In your answer, repeat each line of the data exactly.

::: Supplied material :::

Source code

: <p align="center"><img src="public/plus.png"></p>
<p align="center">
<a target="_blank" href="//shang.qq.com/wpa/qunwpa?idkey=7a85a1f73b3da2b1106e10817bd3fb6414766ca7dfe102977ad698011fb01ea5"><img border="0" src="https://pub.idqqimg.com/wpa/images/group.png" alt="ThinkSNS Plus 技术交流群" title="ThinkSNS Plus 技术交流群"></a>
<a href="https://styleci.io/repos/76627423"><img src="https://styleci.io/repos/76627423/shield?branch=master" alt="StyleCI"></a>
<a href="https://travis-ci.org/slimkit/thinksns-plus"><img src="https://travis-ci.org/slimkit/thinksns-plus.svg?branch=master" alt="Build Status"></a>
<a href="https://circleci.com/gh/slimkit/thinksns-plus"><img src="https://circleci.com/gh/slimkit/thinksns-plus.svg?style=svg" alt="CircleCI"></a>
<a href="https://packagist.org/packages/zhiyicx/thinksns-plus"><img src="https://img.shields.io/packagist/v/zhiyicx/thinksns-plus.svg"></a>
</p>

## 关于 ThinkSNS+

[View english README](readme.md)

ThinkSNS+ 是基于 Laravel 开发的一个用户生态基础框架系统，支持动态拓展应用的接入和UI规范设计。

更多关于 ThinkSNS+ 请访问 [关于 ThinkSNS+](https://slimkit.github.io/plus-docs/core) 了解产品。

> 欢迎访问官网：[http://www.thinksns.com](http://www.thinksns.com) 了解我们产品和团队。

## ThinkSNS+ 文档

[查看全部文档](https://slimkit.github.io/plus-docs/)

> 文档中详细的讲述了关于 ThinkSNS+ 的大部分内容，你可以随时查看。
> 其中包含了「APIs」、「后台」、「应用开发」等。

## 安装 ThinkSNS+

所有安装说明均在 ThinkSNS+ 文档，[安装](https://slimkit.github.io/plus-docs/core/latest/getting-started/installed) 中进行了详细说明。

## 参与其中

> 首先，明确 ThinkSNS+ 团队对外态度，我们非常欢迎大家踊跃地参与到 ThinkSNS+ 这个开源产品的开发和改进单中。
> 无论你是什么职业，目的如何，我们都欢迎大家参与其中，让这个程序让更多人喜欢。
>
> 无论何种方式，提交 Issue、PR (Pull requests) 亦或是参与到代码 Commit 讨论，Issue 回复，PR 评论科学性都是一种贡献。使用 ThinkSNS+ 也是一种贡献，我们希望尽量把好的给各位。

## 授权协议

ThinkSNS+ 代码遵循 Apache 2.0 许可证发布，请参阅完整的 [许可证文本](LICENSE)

:::

Output:
Source code

: <p align="center"><img src="public/plus.png"></p>
<p align="center">
<a target="_blank" href="//shang.qq.com/wpa/qunwpa?idkey=7a85a1f73b3da2b1106e10817bd3fb6414766ca7dfe102977ad698011fb01ea5"><img border="0" src="https://pub.idqqimg.com/wpa/images/group.png" alt="ThinkSNS Plus 技术交流群" title="ThinkSNS Plus 技术交流群"></a>
<a href="https://styleci.io/repos/76627423"><img src="https://styleci.io/repos/76627423/shield?branch=master" alt="StyleCI"></a>
<a href="https://travis-ci.org/slimkit/thinksns-plus"><img src="https://travis-ci.org/slimkit/thinksns-plus.svg?branch=master" alt="Build Status"></a>
<a href="https://circleci.com/gh/slimkit/thinksns-plus"><img src="https://circleci.com/gh/slimkit/thinksns-plus.svg?style=svg" alt="CircleCI"></a>
<a href="https://packagist.org/packages/zhiyicx/thinksns-plus"><img src="https://img.shields.io/packagist/v/zhiyicx/thinksns-plus.svg"></a>
</p>

## 关于 ThinkSNS+

[View english README](readme.md)

ThinkSNS+ 是基于 Laravel 开发的一个用户生态基础框架系统，支持动态拓展应用的接入和UI规范设计。

更多关于 ThinkSNS+ 请访问 [关于 ThinkSNS+](https://slimkit.github.io/plus-docs/core) 了解产品。

> 欢迎访问官网：[http://www.thinksns.com](http://www.thinksns.com) 了解我们产品和团队。

## ThinkSNS+ 文档

[查看全部文档](https://slimkit.github.io/plus-docs/)

> 文档中详细的讲述了关于 ThinkSNS+ 的大部分内容，你可以随时查看。
> 其中包含了「APIs」、「后台」、「应用开发」等。

## 安装 ThinkSNS+

所有安装说明均在 ThinkSNS+ 文档，[安装](https://slimkit.github.io/plus-docs/core/latest/getting-started/installed) 中进行了详细说明。

## 参与其中

> 首先，明确 ThinkSNS+ 团队对外态度，我们非常欢迎大家踊跃地参与到 ThinkSNS+ 这个开源产品的开发和改进单中。
> 无论你是什么职业，目的如何，我们都欢迎大家参与其中，让这个程序让更多人喜欢。
>
> 无论何种方式，提交 Issue、PR (Pull requests) 亦或是参与到代码 Commit 讨论，Issue 回复，PR 评论科学性都是一种贡献。使用 ThinkSNS+ 也是一种贡献，我们希望尽量把好的给各位。

## 授权协议

ThinkSNS+ 代码遵循 Apache 2.0 许可证发布，请参阅完整的 [许可证文本](LICENSE)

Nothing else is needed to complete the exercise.